··· SOURCE DATA ···
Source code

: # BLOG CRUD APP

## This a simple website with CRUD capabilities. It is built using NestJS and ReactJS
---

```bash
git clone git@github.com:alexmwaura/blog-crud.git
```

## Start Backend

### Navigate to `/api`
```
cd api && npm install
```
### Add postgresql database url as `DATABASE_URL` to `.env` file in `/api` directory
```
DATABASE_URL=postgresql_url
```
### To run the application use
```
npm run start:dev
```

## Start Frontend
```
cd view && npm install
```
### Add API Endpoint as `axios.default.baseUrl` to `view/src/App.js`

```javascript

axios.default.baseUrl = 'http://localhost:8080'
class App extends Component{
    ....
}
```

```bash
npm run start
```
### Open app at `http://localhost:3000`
···
▶ **TASK**
The data is to be reproduced in full, every line intact.

▶ **WRITTEN SOLUTION**
Source code

: # BLOG CRUD APP

## This a simple website with CRUD capabilities. It is built using NestJS and ReactJS
---

```bash
git clone git@github.com:alexmwaura/blog-crud.git
```

## Start Backend

### Navigate to `/api`
```
cd api && npm install
```
### Add postgresql database url as `DATABASE_URL` to `.env` file in `/api` directory
```
DATABASE_URL=postgresql_url
```
### To run the application use
```
npm run start:dev
```

## Start Frontend
```
cd view && npm install
```
### Add API Endpoint as `axios.default.baseUrl` to `view/src/App.js`

```javascript

axios.default.baseUrl = 'http://localhost:8080'
class App extends Component{
    ....
}
```

```bash
npm run start
```
### Open app at `http://localhost:3000`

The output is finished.